About a year ago I joined Meta (which at the time was still called Facebook). Yes, I know, you think I'm a soulless stormtrooper. That's fine. Honestly it has been such a fantastic experience. I love my job, and I love my coworkers. However, I'm not necessarily in love with the exact things I'm spending my day to day energy on.

Pivot Points

I started college in 2011 having never even tried to write a line of code, not even really having a good idea about what coding really was. By the end of 2012 I was working full time as a web developer and in college full time as a CS major. Even as early as 20 I had responsibilities and people to provide for (not kids, long story, but still responsibility). So I've always been driven by that and mostly that in terms of my work ethic. Really just doing the impactful and business-driven type of work.

For a couple of years before joining Meta I had already been musing about the idea of specializing. That is, picking a specific CS-related skillset and really digging into the depths of it to try and become an expert. For a long time I was leaning towards programming language design and implementation. Parsers, compilers, runtimes, etc.

Joining Meta actually made this more relevant than ever. With such a big company that touches every part of the tech world, I can actually just kind of work on whatever kinds of things I want to. They have teams working on all sorts of crazy engineering problems. I feel like I'm in a much different position now than I ever have been. I'm much more free to choose my destiny than I was before.

Being in such a position is not lost on me. I'm super grateful to have the advantages I do now. And a year ago I decided to fully utilize this period of my life to decide what I want to do with it. Not how I want to subsist or pay the bills, but what things I really want to dedicate myself to long term. Web dev is a tool, a means to an end rather than the end itself. Actually this was why I started the blog in the first place. One thing I care a lot about is helping other people learn. Helping them be unafraid to journey into the unknown territory of a new skill. Especially one that is potentially life changing in the modern day.

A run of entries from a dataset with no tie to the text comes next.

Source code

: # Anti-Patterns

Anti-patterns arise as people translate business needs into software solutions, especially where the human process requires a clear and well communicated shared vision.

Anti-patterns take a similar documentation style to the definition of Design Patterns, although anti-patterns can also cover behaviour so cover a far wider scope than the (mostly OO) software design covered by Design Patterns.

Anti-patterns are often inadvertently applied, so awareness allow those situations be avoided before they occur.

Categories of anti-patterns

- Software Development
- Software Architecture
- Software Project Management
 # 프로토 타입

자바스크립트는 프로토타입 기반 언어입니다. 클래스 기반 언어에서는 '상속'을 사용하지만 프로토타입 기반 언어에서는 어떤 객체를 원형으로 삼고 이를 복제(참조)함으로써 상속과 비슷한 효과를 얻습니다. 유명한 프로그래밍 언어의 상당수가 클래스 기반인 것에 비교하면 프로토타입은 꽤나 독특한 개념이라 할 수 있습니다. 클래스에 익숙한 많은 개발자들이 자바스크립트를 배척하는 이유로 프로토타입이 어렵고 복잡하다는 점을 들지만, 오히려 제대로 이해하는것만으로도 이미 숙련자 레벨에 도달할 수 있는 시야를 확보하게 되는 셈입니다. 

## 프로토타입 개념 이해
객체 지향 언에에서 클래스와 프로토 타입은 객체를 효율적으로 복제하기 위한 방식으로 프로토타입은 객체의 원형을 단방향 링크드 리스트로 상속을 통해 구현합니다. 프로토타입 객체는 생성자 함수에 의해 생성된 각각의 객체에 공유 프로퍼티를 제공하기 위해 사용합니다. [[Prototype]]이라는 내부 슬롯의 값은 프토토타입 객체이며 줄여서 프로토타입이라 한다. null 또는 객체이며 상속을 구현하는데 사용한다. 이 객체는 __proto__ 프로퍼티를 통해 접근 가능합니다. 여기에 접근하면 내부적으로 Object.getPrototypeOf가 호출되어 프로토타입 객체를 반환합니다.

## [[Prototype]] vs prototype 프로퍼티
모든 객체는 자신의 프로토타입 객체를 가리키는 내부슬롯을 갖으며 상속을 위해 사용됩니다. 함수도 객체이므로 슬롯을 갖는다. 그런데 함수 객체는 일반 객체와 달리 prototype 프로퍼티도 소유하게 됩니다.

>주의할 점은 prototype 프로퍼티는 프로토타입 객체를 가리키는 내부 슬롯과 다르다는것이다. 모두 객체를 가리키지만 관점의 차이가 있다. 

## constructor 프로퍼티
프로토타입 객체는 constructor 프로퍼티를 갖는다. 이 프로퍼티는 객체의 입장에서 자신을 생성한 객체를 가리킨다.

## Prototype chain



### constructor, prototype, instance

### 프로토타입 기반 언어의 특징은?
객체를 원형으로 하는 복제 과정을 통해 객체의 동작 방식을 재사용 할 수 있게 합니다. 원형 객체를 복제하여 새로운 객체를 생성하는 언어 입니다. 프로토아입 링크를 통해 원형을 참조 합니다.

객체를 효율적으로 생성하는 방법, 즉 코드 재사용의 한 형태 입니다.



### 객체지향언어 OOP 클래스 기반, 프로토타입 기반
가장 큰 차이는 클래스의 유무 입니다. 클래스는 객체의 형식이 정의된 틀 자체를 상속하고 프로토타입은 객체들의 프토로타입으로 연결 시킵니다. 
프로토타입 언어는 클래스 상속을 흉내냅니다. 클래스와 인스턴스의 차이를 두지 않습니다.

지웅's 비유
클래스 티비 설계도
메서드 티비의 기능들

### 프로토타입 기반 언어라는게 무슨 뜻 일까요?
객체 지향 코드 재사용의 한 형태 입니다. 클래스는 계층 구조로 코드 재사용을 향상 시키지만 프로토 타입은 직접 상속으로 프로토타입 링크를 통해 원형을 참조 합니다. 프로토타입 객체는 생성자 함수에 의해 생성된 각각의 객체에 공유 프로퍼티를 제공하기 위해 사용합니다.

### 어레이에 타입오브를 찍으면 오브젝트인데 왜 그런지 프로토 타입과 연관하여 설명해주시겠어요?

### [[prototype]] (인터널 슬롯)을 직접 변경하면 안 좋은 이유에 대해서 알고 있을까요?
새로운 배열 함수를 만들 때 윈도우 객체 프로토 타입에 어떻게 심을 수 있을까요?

I knew I needed to find the thing, but I felt like I still wasn't making a ton of progress towards that. I dabbled with PL design and it was...okay. It wasn't until I got into 3D art that I really started feeling motivated. I've been doing game dev stuff on and off since like 2014, but I never took it seriously or wanted to make it a full time thing. But over the last year something shifted.

Recent Chaos

I married my favorite human on the planet in January of this year after being together for 3 years. Unfortunately she's recently had some pretty terrible health problems. There was a day about a month ago where I was legitimately scared about what was going to happen. It put a lot of things into perspective for me. Not just about my personal life but also about what I want to be spending my time on professionally.

I think I'm a creator at heart. That's why software called to me in the first place. The ability to create living systems with nothing by a keyboard and text editor. In more recent times music has taken over a lot of my passion time. With my descent back into game dev over the last year I've discovered quite the love for 3D art, both modeling and generative stuff/shaders. The recent chaos in my personal life has made me realize that I do have a dream that is at the epicenter of all my passions, and that's game dev. More specifically building experiences with visuals and sound. It combines all of my passions into one big ball of creative wizardry.

So as cheesy as it sounds I do have kind of a target in mind now. I want to start my own indie game dev studio by the time I'm 35-40. Currently I'm 28 so that still gives me quite a while to learn and build a strong skill set. Maybe even release a game or two along the way. More than anything I want to work with professional and dedicated artists to build compelling experiences. Being at a big tech company with a great mobility story even gives me a pretty good path to try and get there before I branch out to start my own business. It also helps that Meta is really dedicated to the whole Metaverse shift which includes a ton of relevant things that I could potentially work on.

Wrapping Up

Trust me, I know basically no one on the planet cares about my story or what I plan to do with my time. I just wanted to build a place to share my knowledge and progress as I delve farther and farther into the deep well that is graphics and game development. Most immediately I want to build a little library of shaping functions for shaders and share some resources for getting into graphics programming for the first time. It only made sense to start with a brief introduction as to how I got here.

Up next I'll be building a nice resource list for people just getting started with graphics and shaders. I'll do a brief dive into what a vertex/fragment shader is, and show off some simple shaping functions using WebGL and ThreeJS. Looking forward to it!

Cheers!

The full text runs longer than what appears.